ALICE FORDHAM, BYLINE: In central Dublin, it's unusually sunny. And there's a festive atmosphere dominated by people wearing pins and stickers declaring they voted yes to repeal the part of the constitution that in practice forbids abortion. Many voters have returned from abroad. Muireann Speed came from the U.K., where she is studying for a Ph.D. She describes the atmosphere on the flight back as being electric.
MUIREANN SPEED: It was fantastic. It was just obviously nervous energy, anxiety but also a very positive feeling, like a change is going to come and like we're moving forward.
FORDHAM: She believes almost everyone on that flight was voting to repeal.
SPEED: I am pretty positive. Everybody was wearing repeal jumpers, together for yes jumpers. We're all excited. People who didn't know each other came together, joined together.
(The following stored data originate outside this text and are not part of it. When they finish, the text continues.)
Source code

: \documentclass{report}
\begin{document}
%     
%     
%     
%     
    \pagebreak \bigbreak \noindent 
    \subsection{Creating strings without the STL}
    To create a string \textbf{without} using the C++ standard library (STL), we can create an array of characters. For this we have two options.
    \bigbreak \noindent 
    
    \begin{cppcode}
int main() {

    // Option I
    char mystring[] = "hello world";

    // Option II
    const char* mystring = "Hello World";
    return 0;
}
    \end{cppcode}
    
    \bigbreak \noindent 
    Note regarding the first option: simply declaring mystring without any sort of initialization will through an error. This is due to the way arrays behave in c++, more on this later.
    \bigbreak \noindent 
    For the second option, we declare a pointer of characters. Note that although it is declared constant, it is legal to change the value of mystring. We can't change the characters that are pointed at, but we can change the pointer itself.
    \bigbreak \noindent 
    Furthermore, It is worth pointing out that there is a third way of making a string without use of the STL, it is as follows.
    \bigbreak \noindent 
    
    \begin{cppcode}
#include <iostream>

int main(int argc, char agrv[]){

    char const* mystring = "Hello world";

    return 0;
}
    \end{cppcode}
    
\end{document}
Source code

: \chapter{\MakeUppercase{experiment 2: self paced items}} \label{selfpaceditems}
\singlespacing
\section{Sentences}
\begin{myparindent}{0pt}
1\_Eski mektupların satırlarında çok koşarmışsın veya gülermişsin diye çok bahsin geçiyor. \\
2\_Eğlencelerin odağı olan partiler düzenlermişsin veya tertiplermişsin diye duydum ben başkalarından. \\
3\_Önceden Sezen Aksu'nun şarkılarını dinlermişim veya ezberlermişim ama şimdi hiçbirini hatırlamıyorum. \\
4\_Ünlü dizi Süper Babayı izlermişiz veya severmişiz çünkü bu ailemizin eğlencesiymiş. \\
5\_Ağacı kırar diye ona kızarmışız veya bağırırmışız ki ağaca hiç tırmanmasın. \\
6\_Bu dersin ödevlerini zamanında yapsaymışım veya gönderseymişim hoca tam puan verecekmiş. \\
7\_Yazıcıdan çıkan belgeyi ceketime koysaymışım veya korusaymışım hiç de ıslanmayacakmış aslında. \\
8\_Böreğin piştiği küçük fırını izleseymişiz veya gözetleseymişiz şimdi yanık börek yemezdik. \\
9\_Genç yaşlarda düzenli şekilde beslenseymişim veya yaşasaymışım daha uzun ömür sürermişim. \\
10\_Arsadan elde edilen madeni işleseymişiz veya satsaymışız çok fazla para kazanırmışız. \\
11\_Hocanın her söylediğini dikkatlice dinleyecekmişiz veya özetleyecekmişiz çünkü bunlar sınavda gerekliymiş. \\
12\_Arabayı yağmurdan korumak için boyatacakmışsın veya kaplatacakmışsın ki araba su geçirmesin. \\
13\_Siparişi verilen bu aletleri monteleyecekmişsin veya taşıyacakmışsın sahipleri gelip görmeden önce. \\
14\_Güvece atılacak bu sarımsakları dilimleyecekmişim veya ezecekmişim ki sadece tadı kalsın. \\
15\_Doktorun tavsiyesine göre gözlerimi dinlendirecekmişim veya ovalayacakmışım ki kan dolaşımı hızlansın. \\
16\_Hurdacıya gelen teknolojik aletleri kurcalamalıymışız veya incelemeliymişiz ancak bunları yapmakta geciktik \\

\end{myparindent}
FORDHAM: Speed says there was a warm welcome for returning Irish voters at Dublin Airport, including a party organized by one of the groups that wants to change the abortion law. There have been posts on social media from people saying they're heading home to vote to keep Ireland's strict abortion laws as they are.
But at least here in central Dublin, people voting not to change the constitution seemed unwilling to shout about it. There are plenty of posters and banners objecting to the change in the law but fewer people wearing pins or stickers saying no. And several no voters were reluctant to speak publicly about their views. One older couple out shopping did talk about their decisions.
ANNE: We're two different votes.
FORDHAM: Anne doesn't want to give her full name because she's the only member of her family voting to keep abortion laws as they are.
ANNE: I'm a yes - no, I'm a no, and he's a yes.
FORDHAM: She thought about it long and hard.
ANNE: I have pondered it, and I have flicked that way and that way. But I don't need anyone to tell me. I feel abortion's wrong.
FORDHAM: But then her husband, Shane, made his decision after thinking about the thousands of Irish women who travel abroad to have abortions every year.
SHANE: The only thing I would say is that young girls having to go to England, looking after themselves over there - that's not on.
FORDHAM: The votes will be counted tomorrow and the result expected late on Saturday. For NPR News, I'm Alice Fordham in Dublin.